→ **Activity**: Return the lines exactly as they stand, from the first of the material through the line containing "do the inherent".
--- START ---
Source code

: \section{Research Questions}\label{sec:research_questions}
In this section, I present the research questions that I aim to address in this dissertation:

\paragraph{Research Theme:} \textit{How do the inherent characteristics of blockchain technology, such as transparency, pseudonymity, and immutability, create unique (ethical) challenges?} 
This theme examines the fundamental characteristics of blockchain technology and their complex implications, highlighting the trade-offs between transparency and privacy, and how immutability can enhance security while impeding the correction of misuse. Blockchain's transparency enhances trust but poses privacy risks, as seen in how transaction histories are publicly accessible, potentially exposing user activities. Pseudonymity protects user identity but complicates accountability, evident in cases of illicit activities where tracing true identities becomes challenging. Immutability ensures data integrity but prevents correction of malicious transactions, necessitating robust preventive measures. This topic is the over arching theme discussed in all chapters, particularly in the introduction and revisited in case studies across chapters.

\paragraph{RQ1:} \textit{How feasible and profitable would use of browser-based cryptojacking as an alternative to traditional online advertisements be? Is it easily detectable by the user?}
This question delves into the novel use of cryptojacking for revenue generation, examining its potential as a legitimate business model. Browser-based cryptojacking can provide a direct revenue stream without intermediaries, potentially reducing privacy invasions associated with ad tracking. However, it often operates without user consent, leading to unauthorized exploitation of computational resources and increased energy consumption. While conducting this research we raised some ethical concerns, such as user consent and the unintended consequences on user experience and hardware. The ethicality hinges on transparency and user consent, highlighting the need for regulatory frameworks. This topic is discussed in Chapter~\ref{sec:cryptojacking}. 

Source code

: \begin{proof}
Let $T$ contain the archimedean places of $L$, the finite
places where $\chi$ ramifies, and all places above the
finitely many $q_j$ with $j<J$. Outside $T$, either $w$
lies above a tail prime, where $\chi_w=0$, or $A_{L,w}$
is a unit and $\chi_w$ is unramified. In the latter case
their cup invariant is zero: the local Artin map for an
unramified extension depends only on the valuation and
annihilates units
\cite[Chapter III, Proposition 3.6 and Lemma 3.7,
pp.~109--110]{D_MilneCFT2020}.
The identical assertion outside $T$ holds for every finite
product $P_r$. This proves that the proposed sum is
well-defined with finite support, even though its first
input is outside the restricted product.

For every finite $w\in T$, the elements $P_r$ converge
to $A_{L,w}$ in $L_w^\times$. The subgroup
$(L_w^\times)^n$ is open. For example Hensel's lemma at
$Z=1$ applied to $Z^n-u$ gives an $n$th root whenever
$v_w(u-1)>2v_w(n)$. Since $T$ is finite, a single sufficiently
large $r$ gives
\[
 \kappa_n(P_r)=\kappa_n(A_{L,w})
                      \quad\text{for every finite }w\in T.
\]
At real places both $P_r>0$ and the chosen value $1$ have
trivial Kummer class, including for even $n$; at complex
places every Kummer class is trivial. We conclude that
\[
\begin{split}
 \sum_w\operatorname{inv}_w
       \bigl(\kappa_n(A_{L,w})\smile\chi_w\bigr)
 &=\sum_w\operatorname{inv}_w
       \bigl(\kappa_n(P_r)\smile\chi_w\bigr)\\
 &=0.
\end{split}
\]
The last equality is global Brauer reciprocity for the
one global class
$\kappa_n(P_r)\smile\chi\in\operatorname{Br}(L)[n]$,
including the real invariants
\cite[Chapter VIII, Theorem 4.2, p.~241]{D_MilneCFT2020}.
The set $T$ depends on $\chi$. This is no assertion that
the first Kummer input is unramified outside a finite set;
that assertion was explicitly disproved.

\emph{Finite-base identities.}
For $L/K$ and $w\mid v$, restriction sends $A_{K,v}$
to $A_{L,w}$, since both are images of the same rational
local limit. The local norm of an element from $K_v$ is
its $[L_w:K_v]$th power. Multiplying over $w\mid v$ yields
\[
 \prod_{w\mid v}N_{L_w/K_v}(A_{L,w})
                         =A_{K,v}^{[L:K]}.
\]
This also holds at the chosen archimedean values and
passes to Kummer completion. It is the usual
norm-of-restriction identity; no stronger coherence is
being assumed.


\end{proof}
--- END ---
→ **Exercise response**:
Source code

: \section{Research Questions}\label{sec:research_questions}
In this section, I present the research questions that I aim to address in this dissertation:

\paragraph{Research Theme:} \textit{How do the inherent characteristics of blockchain technology, such as transparency, pseudonymity, and immutability, create unique (ethical) challenges?} 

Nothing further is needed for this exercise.